**Task statement:**
Every line that contains the word "isBorder" should be copied from the records below.
● ● ● ● ●
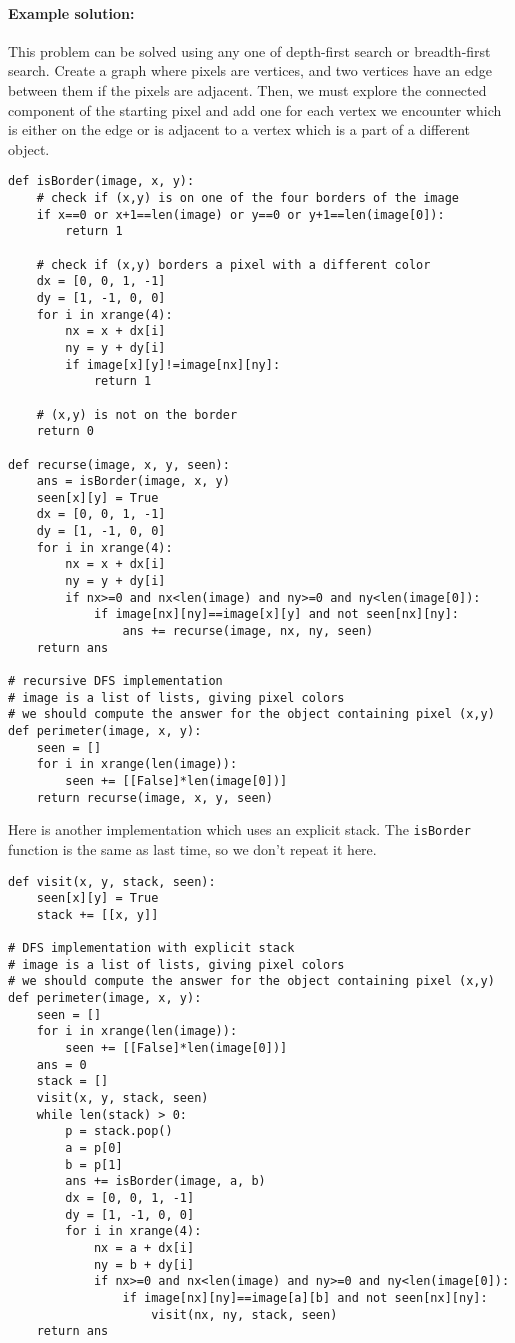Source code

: \documentclass[11pt]{article}
\begin{document}
\paragraph{Example solution:}
This problem can be solved using any one of depth-first search or
breadth-first search.  Create a graph where pixels are vertices, and
two vertices have an edge between them if the pixels are adjacent.
Then, we must explore the connected component of the starting pixel
and add one for each vertex we encounter which is either on the edge
or is adjacent to a vertex which is a part of a different object.

\begin{verbatim}
def isBorder(image, x, y):
    # check if (x,y) is on one of the four borders of the image
    if x==0 or x+1==len(image) or y==0 or y+1==len(image[0]):
        return 1

    # check if (x,y) borders a pixel with a different color
    dx = [0, 0, 1, -1]
    dy = [1, -1, 0, 0]
    for i in xrange(4):
        nx = x + dx[i]
        ny = y + dy[i]
        if image[x][y]!=image[nx][ny]:
            return 1
    
    # (x,y) is not on the border
    return 0

def recurse(image, x, y, seen):
    ans = isBorder(image, x, y)
    seen[x][y] = True
    dx = [0, 0, 1, -1]
    dy = [1, -1, 0, 0]
    for i in xrange(4):
        nx = x + dx[i]
        ny = y + dy[i]
        if nx>=0 and nx<len(image) and ny>=0 and ny<len(image[0]):
            if image[nx][ny]==image[x][y] and not seen[nx][ny]:
                ans += recurse(image, nx, ny, seen)
    return ans

# recursive DFS implementation
# image is a list of lists, giving pixel colors
# we should compute the answer for the object containing pixel (x,y)
def perimeter(image, x, y):
    seen = []
    for i in xrange(len(image)):
        seen += [[False]*len(image[0])]
    return recurse(image, x, y, seen)
\end{verbatim}

Here is another implementation which uses an explicit stack.  The
\texttt{isBorder} function is the same as last time, so we don't
repeat it here.

\begin{verbatim}
def visit(x, y, stack, seen):
    seen[x][y] = True
    stack += [[x, y]]

# DFS implementation with explicit stack
# image is a list of lists, giving pixel colors
# we should compute the answer for the object containing pixel (x,y)
def perimeter(image, x, y):
    seen = []
    for i in xrange(len(image)):
        seen += [[False]*len(image[0])]
    ans = 0
    stack = []
    visit(x, y, stack, seen)
    while len(stack) > 0:    
        p = stack.pop()
        a = p[0]
        b = p[1]       
        ans += isBorder(image, a, b)
        dx = [0, 0, 1, -1]
        dy = [1, -1, 0, 0]
        for i in xrange(4):
            nx = a + dx[i]
            ny = b + dy[i]
            if nx>=0 and nx<len(image) and ny>=0 and ny<len(image[0]):
                if image[nx][ny]==image[a][b] and not seen[nx][ny]:
                    visit(nx, ny, stack, seen)
    return ans
\end{verbatim}
\end{document}
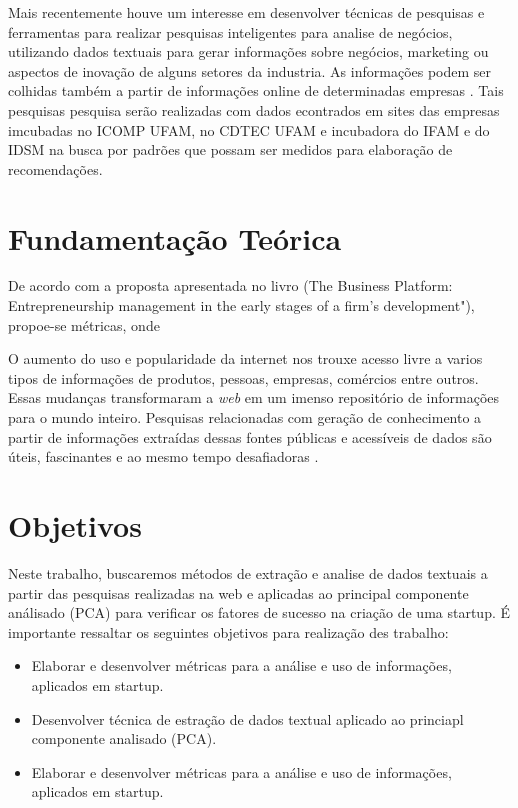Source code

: \documentclass[12pt]{article}
\begin{document}
Mais recentemente houve um interesse em desenvolver técnicas de pesquisas e ferramentas para realizar pesquisas inteligentes para analise de negócios, utilizando dados textuais para gerar informações sobre negócios, marketing ou aspectos de inovação de alguns setores da industria.  As informações podem ser colhidas também a partir de informações online de determinadas empresas \cite{Tollo:15}. 
Tais pesquisas pesquisa serão realizadas com dados econtrados em sites das empresas imcubadas no ICOMP UFAM, no CDTEC UFAM e incubadora do IFAM e do IDSM na busca por padrões que possam ser medidos para elaboração de recomendações.


\section{Fundamentação Teórica} \label{sec:FundaTeor}

De acordo com a proposta apresentada no livro (The Business Platform: Entrepreneurship  management in
the early stages of a firm's development"), propoe-se métricas, onde 

O aumento do uso e popularidade da internet nos trouxe acesso livre a varios tipos de informações de produtos, pessoas, empresas, comércios entre outros. Essas mudanças transformaram a \textit{web} em um imenso repositório de informações para o mundo inteiro. Pesquisas relacionadas com geração de conhecimento a partir de informações extraídas dessas fontes públicas e acessíveis de dados são úteis, fascinantes e ao mesmo tempo desafiadoras \cite{liu:11}.



\section{Objetivos} \label{sec:objec}

Neste trabalho, buscaremos métodos de extração e analise de dados textuais a partir das pesquisas realizadas na web e aplicadas ao principal componente análisado (PCA) para verificar os fatores de sucesso na criação de uma startup. É importante ressaltar os seguintes objetivos para realização des trabalho:

\begin{itemize}
	\item{Elaborar e desenvolver métricas para a análise e uso de informações, aplicados em startup.}
	\item{Desenvolver técnica de estração de dados textual aplicado ao princiapl componente analisado (PCA).}
	\item{Elaborar e desenvolver métricas para a análise e uso de informações, aplicados em startup.}
\end{itemize}
\end{document}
● ● ● ● ●
**Result below:**
def isBorder(image, x, y):
    ans = isBorder(image, x, y)
\texttt{isBorder} function is the same as last time, so we don't
        ans += isBorder(image, a, b)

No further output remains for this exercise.